Extracted records
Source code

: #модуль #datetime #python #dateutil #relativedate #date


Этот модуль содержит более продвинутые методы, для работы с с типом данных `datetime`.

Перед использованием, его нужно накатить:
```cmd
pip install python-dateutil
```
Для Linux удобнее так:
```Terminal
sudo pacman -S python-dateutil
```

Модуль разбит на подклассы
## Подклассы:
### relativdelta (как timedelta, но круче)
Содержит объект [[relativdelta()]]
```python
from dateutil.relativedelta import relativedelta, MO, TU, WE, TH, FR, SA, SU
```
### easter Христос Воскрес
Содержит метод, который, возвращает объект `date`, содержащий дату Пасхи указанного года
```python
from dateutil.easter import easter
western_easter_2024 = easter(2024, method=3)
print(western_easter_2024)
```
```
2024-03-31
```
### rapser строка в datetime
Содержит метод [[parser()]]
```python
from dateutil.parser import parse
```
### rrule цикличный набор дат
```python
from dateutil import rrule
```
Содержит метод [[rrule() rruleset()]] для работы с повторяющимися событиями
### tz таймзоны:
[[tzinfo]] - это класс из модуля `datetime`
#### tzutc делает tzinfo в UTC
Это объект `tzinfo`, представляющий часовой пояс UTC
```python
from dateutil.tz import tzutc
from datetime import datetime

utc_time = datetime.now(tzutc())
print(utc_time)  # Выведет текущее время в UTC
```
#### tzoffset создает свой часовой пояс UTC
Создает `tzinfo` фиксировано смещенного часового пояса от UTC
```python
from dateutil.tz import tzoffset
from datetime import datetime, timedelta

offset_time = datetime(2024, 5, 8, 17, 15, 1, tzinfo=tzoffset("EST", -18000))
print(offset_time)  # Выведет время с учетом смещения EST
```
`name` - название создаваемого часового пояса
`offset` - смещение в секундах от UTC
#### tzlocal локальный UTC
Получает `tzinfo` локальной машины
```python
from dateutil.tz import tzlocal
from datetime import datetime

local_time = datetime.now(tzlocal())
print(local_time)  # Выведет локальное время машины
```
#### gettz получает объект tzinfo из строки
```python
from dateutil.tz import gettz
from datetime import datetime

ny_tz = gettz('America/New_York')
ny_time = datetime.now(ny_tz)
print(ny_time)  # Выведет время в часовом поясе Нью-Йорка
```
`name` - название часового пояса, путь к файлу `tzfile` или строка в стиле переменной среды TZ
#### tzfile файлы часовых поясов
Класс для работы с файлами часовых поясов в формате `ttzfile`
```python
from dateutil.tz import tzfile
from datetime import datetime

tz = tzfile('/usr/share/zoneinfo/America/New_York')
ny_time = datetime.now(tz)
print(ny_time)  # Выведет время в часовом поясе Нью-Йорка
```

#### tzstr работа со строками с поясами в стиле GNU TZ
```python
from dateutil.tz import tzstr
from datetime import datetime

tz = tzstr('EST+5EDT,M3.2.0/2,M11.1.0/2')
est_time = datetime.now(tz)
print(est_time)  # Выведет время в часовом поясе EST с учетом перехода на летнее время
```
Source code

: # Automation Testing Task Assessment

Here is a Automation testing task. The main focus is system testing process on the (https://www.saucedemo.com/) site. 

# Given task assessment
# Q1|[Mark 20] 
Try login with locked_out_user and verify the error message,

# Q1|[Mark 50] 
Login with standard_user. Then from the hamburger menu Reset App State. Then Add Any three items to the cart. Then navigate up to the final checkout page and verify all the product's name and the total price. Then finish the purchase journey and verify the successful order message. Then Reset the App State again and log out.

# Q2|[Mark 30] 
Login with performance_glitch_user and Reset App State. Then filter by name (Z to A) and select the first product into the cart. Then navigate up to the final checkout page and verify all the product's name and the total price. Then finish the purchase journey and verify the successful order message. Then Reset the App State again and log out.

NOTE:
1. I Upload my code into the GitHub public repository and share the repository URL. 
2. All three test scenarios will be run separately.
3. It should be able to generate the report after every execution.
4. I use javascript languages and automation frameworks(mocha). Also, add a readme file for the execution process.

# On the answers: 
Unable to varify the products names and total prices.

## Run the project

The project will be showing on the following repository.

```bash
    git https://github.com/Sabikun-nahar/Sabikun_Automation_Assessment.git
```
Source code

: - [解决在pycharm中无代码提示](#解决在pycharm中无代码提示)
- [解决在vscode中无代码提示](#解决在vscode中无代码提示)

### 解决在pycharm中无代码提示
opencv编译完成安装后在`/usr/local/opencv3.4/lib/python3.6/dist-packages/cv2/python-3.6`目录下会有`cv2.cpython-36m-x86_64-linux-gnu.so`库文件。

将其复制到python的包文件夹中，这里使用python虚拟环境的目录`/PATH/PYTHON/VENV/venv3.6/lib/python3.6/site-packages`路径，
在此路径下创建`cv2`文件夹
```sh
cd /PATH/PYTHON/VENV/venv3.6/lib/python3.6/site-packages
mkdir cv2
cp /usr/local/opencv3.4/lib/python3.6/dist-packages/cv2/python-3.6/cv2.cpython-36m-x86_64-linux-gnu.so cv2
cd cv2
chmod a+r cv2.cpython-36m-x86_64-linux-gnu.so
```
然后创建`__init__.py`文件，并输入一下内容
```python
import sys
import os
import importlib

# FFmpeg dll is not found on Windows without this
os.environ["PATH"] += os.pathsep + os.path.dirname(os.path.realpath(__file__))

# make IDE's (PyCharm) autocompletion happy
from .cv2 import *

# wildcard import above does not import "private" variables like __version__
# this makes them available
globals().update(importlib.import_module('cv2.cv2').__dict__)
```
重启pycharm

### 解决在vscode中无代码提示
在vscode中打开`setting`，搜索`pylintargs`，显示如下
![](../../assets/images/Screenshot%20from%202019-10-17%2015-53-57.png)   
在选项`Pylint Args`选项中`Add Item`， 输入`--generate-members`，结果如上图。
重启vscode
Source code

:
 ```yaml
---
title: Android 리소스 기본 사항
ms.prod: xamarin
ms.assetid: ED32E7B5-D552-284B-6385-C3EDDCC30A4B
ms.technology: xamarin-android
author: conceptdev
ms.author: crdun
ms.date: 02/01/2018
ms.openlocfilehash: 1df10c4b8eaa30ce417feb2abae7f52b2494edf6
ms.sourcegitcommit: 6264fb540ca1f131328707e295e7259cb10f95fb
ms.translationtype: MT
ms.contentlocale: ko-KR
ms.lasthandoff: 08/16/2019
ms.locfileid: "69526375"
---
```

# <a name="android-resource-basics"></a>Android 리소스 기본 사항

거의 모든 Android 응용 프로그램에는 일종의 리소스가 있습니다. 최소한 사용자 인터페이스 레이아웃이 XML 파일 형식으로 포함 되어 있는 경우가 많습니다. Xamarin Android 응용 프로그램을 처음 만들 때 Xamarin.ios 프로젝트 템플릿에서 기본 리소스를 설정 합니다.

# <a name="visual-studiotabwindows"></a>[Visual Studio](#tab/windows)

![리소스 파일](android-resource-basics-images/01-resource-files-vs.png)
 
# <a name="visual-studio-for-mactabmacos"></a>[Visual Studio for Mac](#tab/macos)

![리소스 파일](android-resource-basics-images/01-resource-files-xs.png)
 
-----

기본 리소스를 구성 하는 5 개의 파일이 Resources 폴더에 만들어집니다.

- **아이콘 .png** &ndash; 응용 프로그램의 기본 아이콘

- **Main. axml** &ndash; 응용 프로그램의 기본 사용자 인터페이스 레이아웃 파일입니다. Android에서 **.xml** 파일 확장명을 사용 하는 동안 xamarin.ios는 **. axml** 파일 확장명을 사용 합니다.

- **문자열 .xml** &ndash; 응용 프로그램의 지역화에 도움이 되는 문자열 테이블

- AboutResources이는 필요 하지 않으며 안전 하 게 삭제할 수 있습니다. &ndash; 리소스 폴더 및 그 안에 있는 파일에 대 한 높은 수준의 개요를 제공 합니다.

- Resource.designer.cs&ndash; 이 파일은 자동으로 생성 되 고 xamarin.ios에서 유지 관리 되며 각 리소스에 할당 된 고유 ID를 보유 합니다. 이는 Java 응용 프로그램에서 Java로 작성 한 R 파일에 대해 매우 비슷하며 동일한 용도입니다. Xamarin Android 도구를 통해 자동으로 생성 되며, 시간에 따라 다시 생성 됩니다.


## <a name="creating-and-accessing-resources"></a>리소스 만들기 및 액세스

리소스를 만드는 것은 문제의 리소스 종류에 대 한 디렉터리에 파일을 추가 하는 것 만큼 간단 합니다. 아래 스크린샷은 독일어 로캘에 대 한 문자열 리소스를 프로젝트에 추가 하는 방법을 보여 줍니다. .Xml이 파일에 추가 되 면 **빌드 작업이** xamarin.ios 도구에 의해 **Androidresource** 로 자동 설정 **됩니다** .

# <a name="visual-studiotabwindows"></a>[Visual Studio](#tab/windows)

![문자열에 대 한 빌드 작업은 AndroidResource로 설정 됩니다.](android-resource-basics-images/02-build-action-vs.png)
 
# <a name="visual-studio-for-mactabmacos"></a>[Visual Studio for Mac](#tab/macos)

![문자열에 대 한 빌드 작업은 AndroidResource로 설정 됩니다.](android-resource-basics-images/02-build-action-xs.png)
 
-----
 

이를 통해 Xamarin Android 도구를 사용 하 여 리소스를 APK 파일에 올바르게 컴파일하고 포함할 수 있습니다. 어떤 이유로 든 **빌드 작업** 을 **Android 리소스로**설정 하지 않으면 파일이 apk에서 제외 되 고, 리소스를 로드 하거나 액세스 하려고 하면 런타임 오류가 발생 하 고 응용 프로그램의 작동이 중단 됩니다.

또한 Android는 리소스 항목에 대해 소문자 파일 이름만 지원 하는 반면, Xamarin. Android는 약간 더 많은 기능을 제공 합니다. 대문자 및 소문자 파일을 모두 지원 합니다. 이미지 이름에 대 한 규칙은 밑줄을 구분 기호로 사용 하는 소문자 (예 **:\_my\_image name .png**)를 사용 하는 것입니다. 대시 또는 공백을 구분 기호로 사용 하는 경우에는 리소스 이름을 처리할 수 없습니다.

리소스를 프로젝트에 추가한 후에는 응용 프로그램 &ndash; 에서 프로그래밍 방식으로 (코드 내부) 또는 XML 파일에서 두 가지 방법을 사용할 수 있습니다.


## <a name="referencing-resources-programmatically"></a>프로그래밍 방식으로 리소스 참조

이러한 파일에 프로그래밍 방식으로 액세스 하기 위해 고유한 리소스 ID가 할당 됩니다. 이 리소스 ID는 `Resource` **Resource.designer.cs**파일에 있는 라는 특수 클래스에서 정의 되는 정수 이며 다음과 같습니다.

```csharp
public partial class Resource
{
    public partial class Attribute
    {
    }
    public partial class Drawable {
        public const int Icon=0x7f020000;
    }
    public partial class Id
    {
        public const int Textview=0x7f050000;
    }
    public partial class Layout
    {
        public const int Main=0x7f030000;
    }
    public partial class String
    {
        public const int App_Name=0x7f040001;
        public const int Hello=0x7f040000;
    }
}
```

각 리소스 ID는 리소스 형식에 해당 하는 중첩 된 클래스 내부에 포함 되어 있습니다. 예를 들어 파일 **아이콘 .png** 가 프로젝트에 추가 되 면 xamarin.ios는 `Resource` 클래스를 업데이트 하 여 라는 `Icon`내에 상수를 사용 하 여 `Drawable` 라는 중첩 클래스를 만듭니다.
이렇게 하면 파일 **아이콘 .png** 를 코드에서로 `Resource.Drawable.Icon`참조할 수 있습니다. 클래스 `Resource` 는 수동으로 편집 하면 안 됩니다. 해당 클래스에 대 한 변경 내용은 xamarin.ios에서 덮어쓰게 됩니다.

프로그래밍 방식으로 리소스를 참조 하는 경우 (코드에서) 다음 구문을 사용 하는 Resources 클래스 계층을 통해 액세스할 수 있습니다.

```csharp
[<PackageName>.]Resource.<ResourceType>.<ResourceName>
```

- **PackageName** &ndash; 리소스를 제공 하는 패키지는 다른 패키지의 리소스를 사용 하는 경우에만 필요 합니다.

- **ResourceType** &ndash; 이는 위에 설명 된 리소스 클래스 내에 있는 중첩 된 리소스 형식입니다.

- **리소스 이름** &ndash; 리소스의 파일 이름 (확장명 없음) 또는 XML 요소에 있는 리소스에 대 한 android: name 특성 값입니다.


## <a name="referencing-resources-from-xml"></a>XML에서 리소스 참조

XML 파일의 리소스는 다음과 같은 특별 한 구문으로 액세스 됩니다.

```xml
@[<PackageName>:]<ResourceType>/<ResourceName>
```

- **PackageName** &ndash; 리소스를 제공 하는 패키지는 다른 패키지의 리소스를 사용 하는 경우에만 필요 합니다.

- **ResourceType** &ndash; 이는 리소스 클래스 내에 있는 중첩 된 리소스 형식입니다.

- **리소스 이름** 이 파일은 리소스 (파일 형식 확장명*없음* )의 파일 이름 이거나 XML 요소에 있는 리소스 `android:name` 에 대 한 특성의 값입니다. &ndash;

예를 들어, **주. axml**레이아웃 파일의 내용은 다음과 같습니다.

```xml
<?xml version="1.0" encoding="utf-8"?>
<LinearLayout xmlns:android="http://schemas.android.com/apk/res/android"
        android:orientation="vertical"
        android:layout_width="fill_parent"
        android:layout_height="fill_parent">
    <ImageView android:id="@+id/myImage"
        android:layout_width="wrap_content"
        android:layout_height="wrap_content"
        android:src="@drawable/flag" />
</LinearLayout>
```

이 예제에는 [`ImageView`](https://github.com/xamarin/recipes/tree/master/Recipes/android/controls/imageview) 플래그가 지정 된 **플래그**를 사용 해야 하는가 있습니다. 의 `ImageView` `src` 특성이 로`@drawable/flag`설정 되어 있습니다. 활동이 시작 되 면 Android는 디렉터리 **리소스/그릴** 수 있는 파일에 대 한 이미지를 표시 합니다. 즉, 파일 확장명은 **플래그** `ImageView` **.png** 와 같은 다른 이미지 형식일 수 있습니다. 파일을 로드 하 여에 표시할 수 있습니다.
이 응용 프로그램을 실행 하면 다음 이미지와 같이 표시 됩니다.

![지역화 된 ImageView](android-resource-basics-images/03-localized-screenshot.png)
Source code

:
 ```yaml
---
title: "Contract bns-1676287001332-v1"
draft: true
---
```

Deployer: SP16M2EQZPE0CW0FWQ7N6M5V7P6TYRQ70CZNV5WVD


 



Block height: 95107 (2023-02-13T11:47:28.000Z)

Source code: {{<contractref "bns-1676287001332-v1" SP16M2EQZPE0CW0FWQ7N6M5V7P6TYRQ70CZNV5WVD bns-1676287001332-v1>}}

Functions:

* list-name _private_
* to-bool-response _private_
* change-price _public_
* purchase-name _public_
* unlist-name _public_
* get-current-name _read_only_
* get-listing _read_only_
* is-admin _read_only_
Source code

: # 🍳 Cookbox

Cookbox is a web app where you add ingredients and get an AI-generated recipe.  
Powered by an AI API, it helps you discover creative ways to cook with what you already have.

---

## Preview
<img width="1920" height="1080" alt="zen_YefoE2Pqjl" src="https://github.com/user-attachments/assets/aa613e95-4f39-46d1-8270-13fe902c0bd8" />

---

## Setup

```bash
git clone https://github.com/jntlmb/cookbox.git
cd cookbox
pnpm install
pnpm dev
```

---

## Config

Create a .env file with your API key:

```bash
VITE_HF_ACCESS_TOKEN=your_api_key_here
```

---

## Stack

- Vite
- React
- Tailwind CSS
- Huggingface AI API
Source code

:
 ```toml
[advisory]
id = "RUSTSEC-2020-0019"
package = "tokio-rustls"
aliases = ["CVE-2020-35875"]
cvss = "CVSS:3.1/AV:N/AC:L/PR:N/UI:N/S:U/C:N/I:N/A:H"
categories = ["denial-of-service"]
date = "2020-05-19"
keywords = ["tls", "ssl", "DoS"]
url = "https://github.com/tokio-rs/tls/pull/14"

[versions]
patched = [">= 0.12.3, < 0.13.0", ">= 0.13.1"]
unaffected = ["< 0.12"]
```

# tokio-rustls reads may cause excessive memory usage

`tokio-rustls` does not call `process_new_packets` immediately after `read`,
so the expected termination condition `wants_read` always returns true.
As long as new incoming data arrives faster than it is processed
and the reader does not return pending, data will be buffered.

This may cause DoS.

• [Work item]: Filter by the word "解决在pycharm中无代码提示": copy every line of the data that holds it.

• [Task output]:
: - [解决在pycharm中无代码提示](#解决在pycharm中无代码提示)
### 解决在pycharm中无代码提示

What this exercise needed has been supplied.